Interrogé sur son répertoire de prédilection
en 2009, lors de la sortie de son premier disque d'oeuvres de
Clementi, Vittorio
Forte avait déjà fait part de son "amour
profond" pour Schumann aux côtés d'autres
compositeurs. Après ce premier succès discographique
le label Lyrinx a offert au jeune pianiste de nouveau la possibilité
d'enregistrer un disque et il a choisi le compositeur allemand
il est vrai un peu oublié face à Chopin lors de
leur bicentenaire de naissance en 2010 mais année au cours
de laquelle Vittorio Forte a eu cependant l'occasion de jouer
nombreuses fois les oeuvres de ce disque qui datent toutes trois
de la fin de la période pendant laquelle Schumann a exclusivement
composé pour le piano(1829-1839).
Comme dans la plupart de ses oeuvres Schumann y trouve son inspiration
dans la littérature ainsi dans Fantasiestücke,
recueil où la nuit est omniprésente, la cinquième
pièce que vous pourrez écouter plus bas
dans cette page "In der Narcht " traduit l'histoire
tragique du couple d'amoureux Héro et Léandre tirée
de la mythologie grecque (Héro guettant avec une lampe
sur le rivage Léandre qui la nuit lutte contre les flots
pour la rejoindre. Robert Schumann de son aveu, s'identifiait
à Léandre par ces difficultés à atteindre
l'inaccessible Clara). Le titre de Fantasiestücke
étant lui-même emprunté à Hoffman,
poète allemand qui a également inspiré Schumann
dans ses "Kreisleriana" écrites l'année
suivante où l'on retrouve tous les accents du romantisme
allemand et oeuvre dans laquelle, explique Vittorio Forte qui
a aussi écrit le livre de son disque "nous retrouvons
" les deux personnages créés par la pensée
"malade" de Schumann : Florestan et Eusebius. En effet
chaque pièce impaire présente un caractère
violent, halluciné déchiré, en contraste
avec les pièces paires, lentes, intimistes, parfois presque
mystiques." Les Kreisleriana sont très
proches de l'opus 12 Fantasiestücke, ainsi elles ont
le sous-titre de... "Fantaisies", en allemand
ce mot signifie aussi l'acte d'improviser et en musique correspond
à des compositions de structure assez libre et proche de
l'improvisation... caractéristiques qui tiennent particulièrement
à coeur au pianiste Vittorio Forte, ainsi le confie-t-il
à l'occasion d'un nouvel entretien(voir ci-dessous), et
le pianiste offre ici une interprétation très vivante
et contrastée sans exagération respectant le caractère
naturel de telles improvisations.
Vous aviez indiqué lors de l'interview
sur votre parcours "avoir un amour profond "
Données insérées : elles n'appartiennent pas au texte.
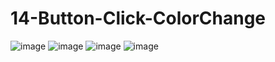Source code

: # 14-Button-Click-ColorChange
![image](https://user-images.githubusercontent.com/122344020/235700560-a8cac01f-b516-4da8-b289-12b3b9b90c2e.png)
![image](https://user-images.githubusercontent.com/122344020/235700635-f70188bb-3c2f-4395-8691-99d28f3ef466.png)
![image](https://user-images.githubusercontent.com/122344020/235700684-d63a3999-5901-43cc-bdf3-25c3d8c25ca0.png)
![image](https://user-images.githubusercontent.com/122344020/235700750-288bb5f7-697b-4e70-83bc-1e422211e81f.png)
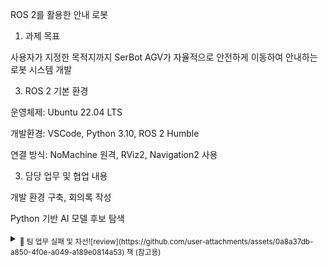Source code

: ROS 2를 활용한 안내 로봇
1. 과제 목표
   
사용자가 지정한 목적지까지 SerBot AGV가 자율적으로 안전하게 이동하여 안내하는 로봇 시스템 개발

3. ROS 2 기본 환경

운영체제: Ubuntu 22.04 LTS

개발환경: VSCode, Python 3.10, ROS 2 Humble

연결 방식: NoMachine 원격, RViz2, Navigation2 사용

3. 담당 업무 및 협업 내용

개발 환경 구축, 회의록 작성

Python 기반 AI 모델 후보 탐색

<details> <summary><sub>📎 팀 업무 실패 및 차선![review](https://github.com/user-attachments/assets/0a8a37db-a850-4f0e-a049-a189e0814a53)
책 (참고용)</sub></summary>
SLAM 기반 맵 작성은 완료되었으나,
SerBot AGV 매뉴얼 내 LiDAR 구성 및 Navigation2 연동 실패

맵은 생성되었지만 실제 자율 이동 불가
![yert](https://github.com/user-attachments/assets/6bb0cebb-63d5-4b63-9523-ddce8ad1b6a5)

차선책으로 AI 대신 그리드 기반 안내 로봇 개발로 방향 전환

</details>



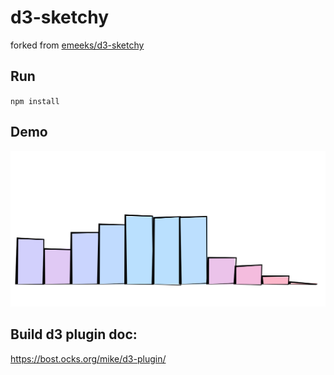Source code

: # d3-sketchy

forked from [emeeks/d3-sketchy](https://github.com/emeeks/d3-sketchy)

## Run
`npm install`

## Demo

![Demo](./image/d3-sketchy-demo.png)

## Build d3 plugin doc:
https://bost.ocks.org/mike/d3-plugin/
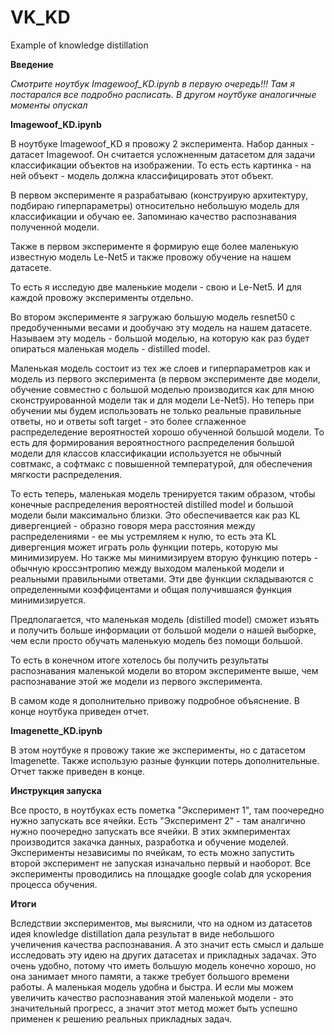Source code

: # VK_KD
Example of knowledge distillation

**Введение**

*Смотрите ноутбук Imagewoof_KD.ipynb в первую очередь!!! Там я постарался все подробно расписать. В другом ноутбуке аналогичные моменты опускал*

**Imagewoof_KD.ipynb**

В ноутбуке Imagewoof_KD я провожу 2 эксперимента. Набор данных - датасет Imagewoof. Он считается усложненным датасетом для задачи классификации объектов на изображении. То есть есть картинка - на ней объект - модель должна классифицировать этот объект.

В первом эксперименте я разрабатываю (конструирую архитектуру, подбираю гиперпараметры) относительно небольшую модель для классификации и обучаю ее. Запоминаю качество распознавания полученной модели.

Также в первом эксперименте я формирую еще более маленькую известную модель Le-Net5 и также провожу обучение на нашем датасете.

То есть я исследую две маленькие модели - свою и Le-Net5. И для каждой провожу эксперименты отдельно.

Во втором эксперименте я загружаю большую модель resnet50 с предобученными весами и дообучаю эту модель на нашем датасете. Называем эту модель - большой моделью, на которую как раз будет опираться маленькая модель - distilled model.

Маленькая модель состоит из тех же слоев и гиперпараметров как и модель из первого эксперимента (в первом эксперименте две модели, обучение совместно с большой моделью производится как для мною сконструированной модели так и для модели Le-Net5). Но теперь при обучении мы будем использовать не только реальные правильные ответы, но и ответы soft target - это более сглаженное распределедение вероятностей хорошо обученной большой модели. То есть для формирования вероятностного распределения большой модели для классов классификации используется не обычный совтмакс, а софтмакс с повышенной температурой, для обеспечения мягкости распределения.

То есть теперь, маленькая модель тренируется таким образом, чтобы конечные распределения вероятностей distilled model и большой модели были максимально близки. Это обеспечивается как раз KL дивергенцией - образно говоря мера расстояния между распределениями - ее мы устремляем к нулю, то есть эта KL дивергенция может играть роль функции потерь, которую мы минимизируем. Но также мы минимизируем вторую функцию потерь - обычную кроссэнтропию между выходом маленькой модели и реальными правильными ответами. Эти две функции складываются с определенными коэффицентами и общая получившаяся функция минимизируется.

Предполагается, что маленькая модель (distilled model) сможет изъять и получить больше информации от большой модели о нашей выборке, чем если просто обучать маленькую модель без помощи большой. 

То есть в конечном итоге хотелось бы получить результаты распознавания маленькой модели во втором эксперименте выше, чем распознавание этой же модели из первого эксперимента.

В самом коде я дополнительно привожу подробное объяснение. В конце ноутбука приведен отчет.

**Imagenette_KD.ipynb**

В этом ноутбуке я провожу такие же эксперименты, но с датасетом Imagenette. Также использую разные функции потерь дополнительные. Отчет также приведен в конце.

**Инструкция запуска**

Все просто, в ноутбуках есть пометка "Эксперимент 1", там поочередно нужно запускать все ячейки. Есть "Эксперимент 2" - там аналгично нужно поочередно запускать все ячейки. В этих экмпериментах производится закачка данных, разработка и обучение моделей. Эксперименты независимы по ячейкам, то есть можно запустить второй эксперимент не запуская изначально первый и наоборот. Все эксперименты проводились на площадке google colab для ускорения процесса обучения. 

**Итоги**

Вследствии экспериментов, мы выяснили, что на одном из датасетов идея knowledge distillation дала результат в виде небольшого учеличения качества распознавания. А это значит есть смысл и дальше исследовать эту идею на других датасетах и прикладных задачах. Это очень удобно, потому что иметь большую модель конечно хорошо, но она занимает много памяти, а также требует большого времени работы. А маленькая модель удобна и быстра. И если мы можем увеличить качество распознавания этой маленькой модели - это значительный прогресс, а значит этот метод может быть успешно применен к решению реальных прикладных задач.

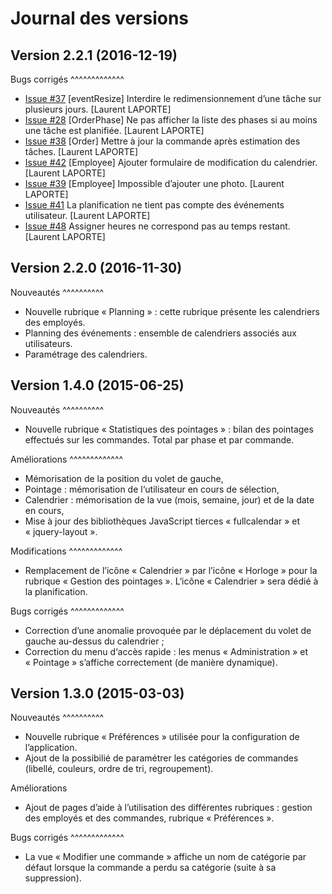 ﻿Journal des versions
====================

Version 2.2.1 (2016-12-19)
--------------------------

Bugs corrigés
^^^^^^^^^^^^^

- [Issue #37](https://github.com/tantale/intranet/issues/37) [eventResize] Interdire le redimensionnement d’une tâche
  sur plusieurs jours. [Laurent LAPORTE]
- [Issue #28](https://github.com/tantale/intranet/issues/28) [OrderPhase] Ne pas afficher la liste des phases
  si au moins une tâche est planifiée. [Laurent LAPORTE]
- [Issue #38](https://github.com/tantale/intranet/issues/38) [Order] Mettre à jour la commande après estimation des
  tâches. [Laurent LAPORTE]
- [Issue #42](https://github.com/tantale/intranet/issues/42) [Employee] Ajouter formulaire de modification du
  calendrier. [Laurent LAPORTE]
- [Issue #39](https://github.com/tantale/intranet/issues/39) [Employee] Impossible d’ajouter une photo. [Laurent
  LAPORTE]
- [Issue #41](https://github.com/tantale/intranet/issues/41) La planification ne tient pas compte des événements
  utilisateur. [Laurent LAPORTE]
- [Issue #48](https://github.com/tantale/intranet/issues/40) Assigner heures ne correspond pas au temps restant.
  [Laurent LAPORTE]

Version 2.2.0 (2016-11-30)
--------------------------

Nouveautés
^^^^^^^^^^

- Nouvelle rubrique « Planning » : cette rubrique présente les calendriers des employés.
- Planning des événements : ensemble de calendriers associés aux utilisateurs.
- Paramétrage des calendriers.


Version 1.4.0 (2015-06-25)
--------------------------

Nouveautés
^^^^^^^^^^

- Nouvelle rubrique « Statistiques des pointages » : bilan des pointages effectués sur les commandes. Total par phase et par commande.


Améliorations
^^^^^^^^^^^^^

- Mémorisation de la position du volet de gauche,
- Pointage : mémorisation de l‘utilisateur en cours de sélection,
- Calendrier : mémorisation de la vue (mois, semaine, jour) et de la date en cours,
- Mise à jour des bibliothèques JavaScript tierces « fullcalendar » et « jquery-layout ».


Modifications
^^^^^^^^^^^^^

- Remplacement de l’icône « Calendrier » par l’icône « Horloge » pour la rubrique « Gestion des pointages ». L‘icône « Calendrier » sera dédié à la planification.


Bugs corrigés
^^^^^^^^^^^^^

- Correction d’une anomalie provoquée par le déplacement du volet de gauche au-dessus du calendrier ;
- Correction du menu d‘accès rapide : les menus « Administration » et « Pointage » s’affiche correctement (de manière dynamique).


Version 1.3.0 (2015-03-03)
--------------------------


Nouveautés
^^^^^^^^^^

- Nouvelle rubrique « Préférences » utilisée pour la configuration de l’application.
- Ajout de la possibilié de paramétrer les catégories de commandes (libellé, couleurs, ordre de tri, regroupement).


Améliorations

- Ajout de pages d’aide à l’utilisation des différentes rubriques : gestion des employés et des commandes, rubrique « Préférences ».


Bugs corrigés
^^^^^^^^^^^^^

- La vue « Modifier une commande » affiche un nom de catégorie par défaut lorsque la commande a perdu sa catégorie (suite à sa suppression).

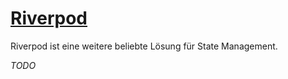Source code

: # [Riverpod](https://riverpod.dev/de/docs/introduction/why_riverpod)

Riverpod ist eine weitere beliebte Lösung für State Management.

*TODO*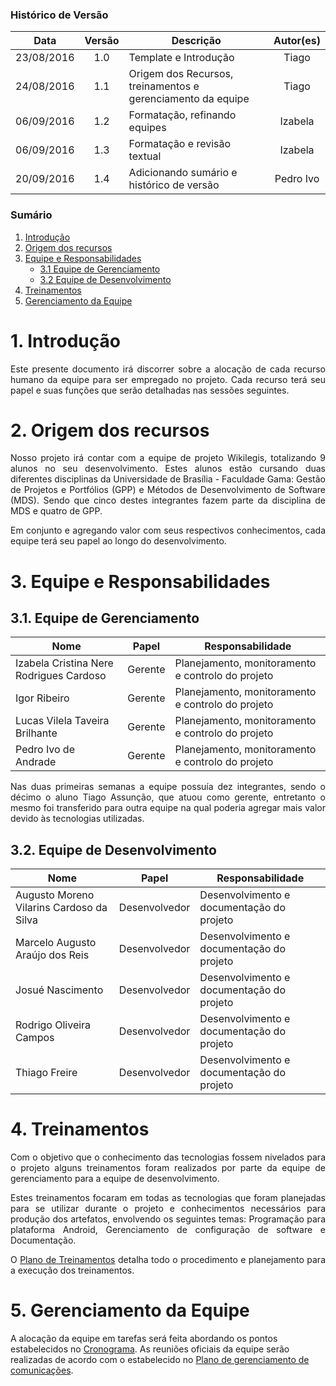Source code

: ### Histórico de Versão

| Data | Versão | Descrição | Autor(es) |
| :---: | :---: | --- | :---: |
| 23/08/2016 | 1.0 | Template e Introdução | Tiago |
| 24/08/2016 | 1.1 | Origem dos Recursos, treinamentos e gerenciamento da equipe | Tiago |
| 06/09/2016 | 1.2 | Formatação, refinando equipes | Izabela |
| 06/09/2016 | 1.3 | Formatação e revisão textual | Izabela |
| 20/09/2016 | 1.4 | Adicionando sumário e histórico de versão | Pedro Ivo |

### Sumário

1. [Introdução](https://github.com/fga-gpp-mds/2016.2-WikiLegis/wiki/Plano-de-Gerenciamento-de-Recursos-Humanos#1-introdu%C3%A7%C3%A3o)
2. [Origem dos recursos](https://github.com/fga-gpp-mds/2016.2-WikiLegis/wiki/Plano-de-Gerenciamento-de-Recursos-Humanos#2-origem-dos-recursos)
3. [Equipe e Responsabilidades](https://github.com/fga-gpp-mds/2016.2-WikiLegis/wiki/Plano-de-Gerenciamento-de-Recursos-Humanos#3-equipe-e-responsabilidades)
    * [3.1 Equipe de Gerenciamento](https://github.com/fga-gpp-mds/2016.2-WikiLegis/wiki/Plano-de-Gerenciamento-de-Recursos-Humanos#31-equipe-de-gerenciamento)
    * [3.2 Equipe de Desenvolvimento](https://github.com/fga-gpp-mds/2016.2-WikiLegis/wiki/Plano-de-Gerenciamento-de-Recursos-Humanos#32-equipe-de-desenvolvimento)
4. [Treinamentos](https://github.com/fga-gpp-mds/2016.2-WikiLegis/wiki/Plano-de-Gerenciamento-de-Recursos-Humanos#4-treinamentos)
5. [Gerenciamento da Equipe](https://github.com/fga-gpp-mds/2016.2-WikiLegis/wiki/Plano-de-Gerenciamento-de-Recursos-Humanos#5-gerenciamento-da-equipe)

# 1. Introdução
<p align="justify">Este presente documento irá discorrer sobre a alocação de cada recurso humano da equipe para ser empregado no projeto. Cada recurso terá seu papel e suas funções que serão detalhadas nas sessões seguintes.</p>

# 2. Origem dos recursos
<p align="justify">Nosso projeto irá contar com a equipe de projeto Wikilegis, totalizando
9 alunos no seu desenvolvimento. Estes alunos estão cursando duas diferentes
disciplinas da Universidade de Brasília - Faculdade Gama: Gestão de Projetos e
Portfólios (GPP) e Métodos de Desenvolvimento de Software (MDS). Sendo que cinco destes
integrantes fazem parte da disciplina de MDS e quatro de GPP.</p>

<p align="justify">Em conjunto e agregando valor com seus respectivos conhecimentos, cada equipe
terá seu papel ao longo do desenvolvimento.</p>

# 3. Equipe e Responsabilidades

## 3.1. Equipe de Gerenciamento 

| Nome  | Papel  | Responsabilidade  |
|-------|--------|-------------------|
| Izabela Cristina Nere Rodrigues Cardoso  | Gerente  | Planejamento, monitoramento e controlo do projeto |
| Igor Ribeiro  | Gerente  | Planejamento, monitoramento e controlo do projeto  |
| Lucas Vilela Taveira Brilhante  | Gerente  |  Planejamento, monitoramento e controlo do projeto |
| Pedro Ivo de Andrade  | Gerente  | Planejamento, monitoramento e controlo do projeto  |

<p align="justify">Nas duas primeiras semanas a equipe possuía dez integrantes, sendo o décimo o aluno Tiago Assunção, que atuou como gerente, entretanto o mesmo foi transferido para outra equipe na qual poderia agregar mais valor devido às tecnologias utilizadas.</p>

## 3.2. Equipe de Desenvolvimento 

| Nome  | Papel  | Responsabilidade  |
|-------|--------|-------------------|
| Augusto Moreno Vilarins Cardoso da Silva  | Desenvolvedor  | Desenvolvimento e documentação do projeto  |
| Marcelo Augusto Araújo dos Reis  | Desenvolvedor  | Desenvolvimento e documentação do projeto  |
| Josué  Nascimento  | Desenvolvedor  | Desenvolvimento e documentação do projeto  |
| Rodrigo Oliveira Campos  | Desenvolvedor  | Desenvolvimento e documentação do projeto  |
| Thiago Freire  | Desenvolvedor  | Desenvolvimento e documentação do projeto  |

# 4. Treinamentos

<p align="justify">Com o objetivo que o conhecimento das tecnologias fossem nivelados para o projeto
alguns treinamentos foram realizados por parte da equipe de gerenciamento para
a equipe de desenvolvimento.</p>

<p align="justify">Estes treinamentos focaram em todas as tecnologias que foram planejadas para
se utilizar durante o projeto e conhecimentos necessários para produção dos artefatos, envolvendo os seguintes temas: Programação
para plataforma Android, Gerenciamento de configuração de software e Documentação.</p>

<p align="justify">O <a href="https://github.com/fga-gpp-mds/2016.2-WikiLegis/wiki/Planejamento-dos-treinamentos">Plano de Treinamentos</a> detalha todo o procedimento e planejamento para a
execução dos treinamentos.</p>

# 5. Gerenciamento da Equipe
A alocação da equipe em tarefas será feita abordando os pontos estabelecidos no
<a href="https://github.com/fga-gpp-mds/2016.2-WikiLegis/wiki/Cronograma">Cronograma</a>.  As reuniões oficiais da equipe serão realizadas de acordo com o
estabelecido no <a href="https://github.com/fga-gpp-mds/2016.2-WikiLegis/wiki/Plano-de-gerenciamento-de-comunica%C3%A7%C3%A3o">Plano de gerenciamento de comunicações</a>.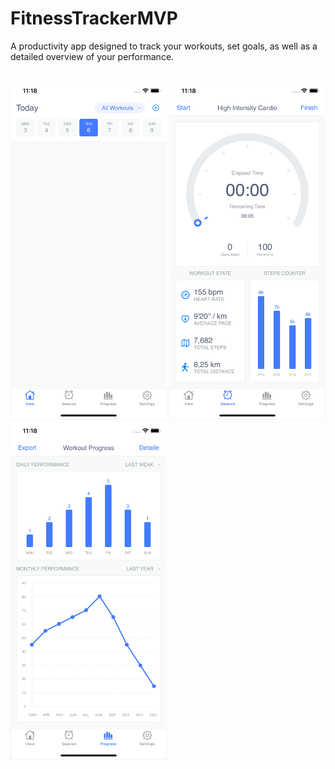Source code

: # FitnessTrackerMVP

A productivity app designed to track your workouts, set goals, as well as a detailed overview of your performance.

<br>
<img src="https://github.com/Sterrvac/FitnessTrackerMVP/blob/main/Image/1.png" 
width="250"> <img src="https://github.com/Sterrvac/FitnessTrackerMVP/blob/main/Image/2.png" 
width="250"> <img src="https://github.com/Sterrvac/FitnessTrackerMVP/blob/main/Image/3.png" width="250">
pour Schumann, pouvez-vous en dire un peu plus sur celui-ci alors
que sort votre second disque consacré à ce compositeur
?
J'ai été séduit très jeune par la
complexité de l'esprit schumannien. Je trouve que le mot
"romantisme" prend tout son sens dans sa musique. J'ai
vraiment senti le besoin de lui consacrer mon deuxième
disque et j'ai été heureux que Lyrinx me suive dans
cette "nouvelle aventure".
Quelle place a-t-il occupé ses
deux dernières années dans votre planning de concerts
et dans votre travail quotidien ?
Les uvres de Schumann ont été les marqueurs
de mon évolution artistique. Une grande partie de mon répertoire
pianistique est consacrée à Chopin et Schumann,
et depuis plus de trois ans ils sont, l'un comme l'autre, toujours
présents dans mes programmes de concert. Ce n'est pas un
hasard si pour mes premiers récitals aux USA mon programme
leur a été presque entièrement dédié.
Comme pour mon premier disque, je voulais me sentir totalement
à l'aise musicalement lors de l'enregistrement pour pouvoir
laisser une place à l'imagination et c'est pour cela que
j'ai énormément joué les pièces de
ce disque en concert. J'ai alterné les périodes
de travail intense et d'approfondissement au piano, avec des moments
de repos consacré à la lecture de biographie et
tout particulièrement du journal intime de Schumann que
j'ai trouvé bouleversant et qui m'a encore plus rapproché
de cet être humain dont le génie était égal
à sa souffrance. Je me suis penché aussi sur les
possibles pathologies dont Schumann était atteint et me
suis interrogé sur les conséquences qu'elles pouvaient
avoir sur son écriture.
Vous aviez déjà souligné
votre " faible " pour les Kreisleriana, qu'aimez-vous
plus précisément dans cette uvre ?
Les contrastes. "Kreisleriana" représente
la preuve tangible de la personnalité multi-facettes de
Schumann, un peu comme l'Humoresque op.20, mais avec une audace
remarquable et dans une construction plus architecturale de la
pensée musicale. Je crois que les contrastes font la beauté
d'une uvre d'art quelle que soit l'esthétique propre
de l'uvre en question.
Vous avez choisi d'enregistrer également
le recueil "Fantasiestücke" comme "Kriesleriana",où
règne les tempéraments des personnages Eusebius
et Florestan des contes d'Hoffman, avez-vous lu ces contes , et
que pensez-vous de la façon dont Schumann s'en est inspiré
?
Je n'ai pas lu les contes d'Hoffmann dans leur intégralité.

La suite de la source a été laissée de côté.